It didn’t start off as one, of course. There was no major catastrophe, no string of problems. The weather was nice. For the first time in a while I was working a full week instead of having to lose pay to take some bullshit class. All in all, it seemed like a pleasant sort of day.
I work as a land surveyor. Part of my job is to knock on the door to let people know we were there and we’d be doing a survey of their property. On the second job, a young girl answered. She was probably late teens, maybe as late as her twenties. She was cute, and she smiled at me. She seemed nice enough, she was polite and let us go about our job with no fuss. I even started to think she might have found me a little attractive. You’d think I would have learned by now.
When she answered the door, she was startled, caught off guard. Which is a fairly normal reaction. Few people, I’ve discovered, actually know what a property survey is. So I didn’t think anything of it. It was later, though, that I came back to reality. At that point she knew we were there and that we would be around the property. I told her this myself. She came out later on in the job, leaving to go somewhere. She happened to walk by me, and naturally, I glanced her way. She froze. One look from me and she froze like a rabbit. She smiled a moment later, but by then it was too late. I knew what emotion I stirred in her. Fear. Like everyone, she was afraid of me. And once again I got a reminder of why I come to this place, why I dream of being someone attractive and loved. Because there is no place for the real me, nowhere I belong. People will forever fear me.
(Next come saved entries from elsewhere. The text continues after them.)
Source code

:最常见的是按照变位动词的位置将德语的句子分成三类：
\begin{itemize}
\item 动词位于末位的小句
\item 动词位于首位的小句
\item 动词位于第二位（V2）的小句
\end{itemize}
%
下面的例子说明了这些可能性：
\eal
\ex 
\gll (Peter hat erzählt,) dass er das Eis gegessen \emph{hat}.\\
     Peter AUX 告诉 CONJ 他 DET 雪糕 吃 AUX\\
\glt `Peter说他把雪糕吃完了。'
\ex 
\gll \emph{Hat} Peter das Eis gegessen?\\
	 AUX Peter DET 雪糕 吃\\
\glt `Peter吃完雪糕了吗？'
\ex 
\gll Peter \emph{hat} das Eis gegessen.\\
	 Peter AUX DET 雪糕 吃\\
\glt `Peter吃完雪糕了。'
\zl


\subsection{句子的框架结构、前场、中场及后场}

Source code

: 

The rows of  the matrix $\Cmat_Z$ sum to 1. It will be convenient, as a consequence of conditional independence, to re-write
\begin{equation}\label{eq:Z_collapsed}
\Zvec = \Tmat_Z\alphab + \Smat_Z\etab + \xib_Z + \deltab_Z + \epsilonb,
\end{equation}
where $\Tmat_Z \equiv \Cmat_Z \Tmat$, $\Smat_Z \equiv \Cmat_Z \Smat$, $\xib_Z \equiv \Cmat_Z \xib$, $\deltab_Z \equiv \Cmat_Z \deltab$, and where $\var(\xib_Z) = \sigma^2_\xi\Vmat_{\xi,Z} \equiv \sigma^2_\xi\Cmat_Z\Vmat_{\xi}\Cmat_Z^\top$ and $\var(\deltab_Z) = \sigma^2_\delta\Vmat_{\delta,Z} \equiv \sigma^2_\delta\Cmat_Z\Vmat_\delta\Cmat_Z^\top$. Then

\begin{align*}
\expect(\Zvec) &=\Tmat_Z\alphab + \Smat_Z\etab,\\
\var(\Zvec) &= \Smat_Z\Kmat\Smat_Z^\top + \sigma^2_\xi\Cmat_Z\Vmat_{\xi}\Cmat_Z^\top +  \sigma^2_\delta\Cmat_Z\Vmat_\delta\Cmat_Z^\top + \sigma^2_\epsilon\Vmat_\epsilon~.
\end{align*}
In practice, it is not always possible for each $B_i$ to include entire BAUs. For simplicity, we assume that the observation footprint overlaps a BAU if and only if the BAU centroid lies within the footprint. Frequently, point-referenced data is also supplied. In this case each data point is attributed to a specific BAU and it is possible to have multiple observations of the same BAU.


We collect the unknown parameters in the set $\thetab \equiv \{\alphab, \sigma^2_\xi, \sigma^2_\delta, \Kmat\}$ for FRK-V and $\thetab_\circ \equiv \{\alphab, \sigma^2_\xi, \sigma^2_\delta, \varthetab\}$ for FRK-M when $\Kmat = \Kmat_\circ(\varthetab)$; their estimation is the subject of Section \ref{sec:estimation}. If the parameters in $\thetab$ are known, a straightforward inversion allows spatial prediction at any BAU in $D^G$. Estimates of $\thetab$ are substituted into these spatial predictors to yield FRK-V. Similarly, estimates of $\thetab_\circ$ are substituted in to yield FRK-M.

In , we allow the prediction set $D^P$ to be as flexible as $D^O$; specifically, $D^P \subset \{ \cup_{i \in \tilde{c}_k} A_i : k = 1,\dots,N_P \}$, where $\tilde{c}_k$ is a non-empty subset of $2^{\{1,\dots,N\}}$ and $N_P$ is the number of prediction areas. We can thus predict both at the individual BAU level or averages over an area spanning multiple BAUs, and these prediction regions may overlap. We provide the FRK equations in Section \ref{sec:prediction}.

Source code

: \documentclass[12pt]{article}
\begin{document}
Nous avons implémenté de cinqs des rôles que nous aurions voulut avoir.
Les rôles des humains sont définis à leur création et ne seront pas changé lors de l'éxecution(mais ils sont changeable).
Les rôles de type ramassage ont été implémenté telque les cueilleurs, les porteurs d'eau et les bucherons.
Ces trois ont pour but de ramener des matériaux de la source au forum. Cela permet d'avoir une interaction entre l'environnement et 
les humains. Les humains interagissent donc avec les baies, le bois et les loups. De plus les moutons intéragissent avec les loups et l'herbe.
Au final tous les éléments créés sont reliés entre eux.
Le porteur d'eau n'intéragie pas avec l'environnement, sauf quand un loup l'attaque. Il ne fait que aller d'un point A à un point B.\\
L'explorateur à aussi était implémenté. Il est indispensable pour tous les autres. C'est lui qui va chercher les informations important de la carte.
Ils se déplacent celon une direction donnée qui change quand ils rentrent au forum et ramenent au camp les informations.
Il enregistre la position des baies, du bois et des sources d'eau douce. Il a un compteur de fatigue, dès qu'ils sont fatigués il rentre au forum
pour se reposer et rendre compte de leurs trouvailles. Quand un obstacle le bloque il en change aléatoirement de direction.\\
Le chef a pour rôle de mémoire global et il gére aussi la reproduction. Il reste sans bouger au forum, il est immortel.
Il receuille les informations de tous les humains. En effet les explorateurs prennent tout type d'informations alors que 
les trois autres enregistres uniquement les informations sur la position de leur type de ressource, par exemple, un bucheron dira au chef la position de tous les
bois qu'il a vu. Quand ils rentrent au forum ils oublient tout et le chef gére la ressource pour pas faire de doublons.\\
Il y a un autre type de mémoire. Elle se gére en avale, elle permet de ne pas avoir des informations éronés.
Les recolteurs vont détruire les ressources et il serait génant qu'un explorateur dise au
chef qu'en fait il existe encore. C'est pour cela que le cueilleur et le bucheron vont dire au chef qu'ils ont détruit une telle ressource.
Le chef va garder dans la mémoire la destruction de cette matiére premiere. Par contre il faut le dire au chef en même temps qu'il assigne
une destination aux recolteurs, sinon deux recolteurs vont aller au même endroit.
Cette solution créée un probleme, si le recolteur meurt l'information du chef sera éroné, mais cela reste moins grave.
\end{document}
There are, ultimately, two basic reactions to me, and they depend on the gender of the person. Woman adopt a classic “hare defense”. They freeze. They smile, they try to be non-threatening or aggressive so as not to provoke an attack in defense of a perceived threat. While at the same time they try not to run, because predators chase things that run. So they try to appear harmless but not defenseless. Men, on the other hand, adopt a “pufferfish” style of defense. When a pufferfish is scared, it inflates its body in order to appear bigger and more dangerous in the hopes of frightening off its attacker. So when a man is scared, especially when they are scared by someone who, like me, doesn’t look like something they should be scared of, they immediately become aggressive. Their egos puff up and they start to tell themselves how they are big and bad, and to prove it they are going to start “kicking sand” at that which scares them. Like children, poking a stick between the bars of a cage to prove they are tougher than the animal within.
In the end, though, the result is the same. I am hated and feared, not because anything I’ve done, but simply because that is what people see when they look at me.
Just one of life’s little reminders that monsters don’t get happy endings.
I don't know if this sort of thing has happened before, but I really don't know why she would act that way just because you smiled at her. Perhaps she's just naturally that way and does that to all strangers.
ReplyDeleteBut I do know how you feel, I had a online mistress ask to see my picture once and she left as soon as she got it. Not to mention how many girls fawn over my younger brothers.. Not exactly a good thing for you ego.
Yes, this has happened before. Point of fact, this happens with Every person I meet. Every single one. The only time people aren't scared of me is when I'm in a costume, and therefor disguising who I am. But the same people who like me in costume are afraid of me when they meet me out of costume. No, that is not exaggeration, that really does happen. Just like people would see me coming and cross the street to get away from me. And I know its because of me because I see them cross back after I pass.